串の方はチリソースみたいなのをつけて食べる。
うん、なかなか美味しい。
次の卵は… あれ、何か普通の卵じゃないっぽいぞ?
ゆで卵というか、何かこれ、中に孵化しかけのヒヨコが入ってるんすけど。
…やられた。
ここに来たのは、これを味わわせるためか。
「ほらパパ、ちょっとこれ食べてみ…」
「食えるか!!」
遮るように気味に即答した。
こういうグロテスクな食べ物、昔から僕は全く受け付けない。
いや、大抵の人はそうだろう。
卵や鶏肉を食べるのと、孵化しかけのヒヨコを食べるのは、似ているようでかなり違う。
こんなの絶対に食べられない。
「まずちょっとだけ殻を破って、中の汁を吸うんだよ」
妻の友人は嬉しそうに説明している。
それをフンフンと聞きながら、おもむろに卵に口を付けてチューチューと吸っている。
おいおい、マジか。
俺こういう人とこれから3週間も一緒に暮らすのかよ(夫婦だから3週間どころではない)。
「ママ、僕も食べてみる!!」
とうとう、好奇心旺盛な息子まで食べ始めた。
お前やめとけって!
…よく食えるなお前ら、そいつ本当は鳥としての一生を送るはずの奴だったかもしれないないんだぞ?

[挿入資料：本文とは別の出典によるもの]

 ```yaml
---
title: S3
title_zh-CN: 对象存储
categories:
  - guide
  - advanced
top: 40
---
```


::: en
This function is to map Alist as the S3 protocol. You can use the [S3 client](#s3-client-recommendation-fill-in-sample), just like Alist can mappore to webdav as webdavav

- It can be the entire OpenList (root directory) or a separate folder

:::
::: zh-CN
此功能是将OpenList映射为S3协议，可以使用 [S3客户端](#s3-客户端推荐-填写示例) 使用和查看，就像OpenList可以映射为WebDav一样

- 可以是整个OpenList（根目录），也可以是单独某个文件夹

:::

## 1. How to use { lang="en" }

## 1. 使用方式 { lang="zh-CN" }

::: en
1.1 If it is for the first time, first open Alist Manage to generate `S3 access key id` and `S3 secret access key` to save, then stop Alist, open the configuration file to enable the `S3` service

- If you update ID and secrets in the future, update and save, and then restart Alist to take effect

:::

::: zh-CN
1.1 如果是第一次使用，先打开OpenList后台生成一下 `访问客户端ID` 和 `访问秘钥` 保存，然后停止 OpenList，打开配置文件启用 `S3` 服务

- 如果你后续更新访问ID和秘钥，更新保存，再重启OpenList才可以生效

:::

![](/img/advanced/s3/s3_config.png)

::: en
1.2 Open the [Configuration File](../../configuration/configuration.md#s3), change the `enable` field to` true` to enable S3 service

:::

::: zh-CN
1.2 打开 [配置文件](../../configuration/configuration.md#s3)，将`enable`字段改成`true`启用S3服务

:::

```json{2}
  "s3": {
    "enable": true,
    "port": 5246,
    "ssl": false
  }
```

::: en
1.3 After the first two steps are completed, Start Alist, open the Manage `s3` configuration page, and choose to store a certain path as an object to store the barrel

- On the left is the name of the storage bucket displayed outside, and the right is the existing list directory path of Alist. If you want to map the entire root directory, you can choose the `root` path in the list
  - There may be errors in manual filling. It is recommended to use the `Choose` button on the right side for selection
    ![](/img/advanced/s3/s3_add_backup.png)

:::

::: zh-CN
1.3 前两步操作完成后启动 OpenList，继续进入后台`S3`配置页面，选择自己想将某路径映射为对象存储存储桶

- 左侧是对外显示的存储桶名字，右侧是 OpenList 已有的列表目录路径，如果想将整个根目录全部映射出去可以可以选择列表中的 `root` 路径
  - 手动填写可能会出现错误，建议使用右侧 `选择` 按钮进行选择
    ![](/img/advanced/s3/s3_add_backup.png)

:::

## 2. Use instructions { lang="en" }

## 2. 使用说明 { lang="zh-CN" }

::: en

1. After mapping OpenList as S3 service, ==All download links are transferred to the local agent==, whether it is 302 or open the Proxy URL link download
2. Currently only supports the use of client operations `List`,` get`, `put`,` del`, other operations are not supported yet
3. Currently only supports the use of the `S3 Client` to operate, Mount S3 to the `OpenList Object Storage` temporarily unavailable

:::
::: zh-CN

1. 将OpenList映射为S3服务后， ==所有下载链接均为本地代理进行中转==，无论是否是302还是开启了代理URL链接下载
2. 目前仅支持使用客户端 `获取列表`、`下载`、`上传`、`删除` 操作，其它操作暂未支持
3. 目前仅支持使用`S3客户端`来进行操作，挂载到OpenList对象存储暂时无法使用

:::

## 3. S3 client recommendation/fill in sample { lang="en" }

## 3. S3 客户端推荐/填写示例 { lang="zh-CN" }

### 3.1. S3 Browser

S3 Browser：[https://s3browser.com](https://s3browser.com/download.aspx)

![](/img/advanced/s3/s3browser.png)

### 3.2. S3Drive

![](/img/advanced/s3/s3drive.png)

あと少しで孵化するって時に、熱々に茹でられちまって可哀想じゃないか。
普段、生卵食べてる時点で、僕にそんなこと言う資格ない気もするけど。
とにかく、単純にグロいのが嫌いな僕は、妙な倫理観を振りかざし、最後までこの卵とヒヨコの中間の食べ物を拒否した。
ちなみにこの食べ物、「バロット」といって孵化直前のアヒルの卵を茹でたもの。
フィリピンでは割とメジャーな食べ物だそうだ。
こうしてフィリピンで最初のカルチャーショックを受けた僕らは、次の予約したレストランに向かった。
ここはHayahay(ハヤハイ)といってドゥマゲテでは有名なレストラン。
食事もフィリピンのローカルフード以外に普通のピザなどもあって、どれも美味しかった。
こっちは普通に家族連れにおススメです。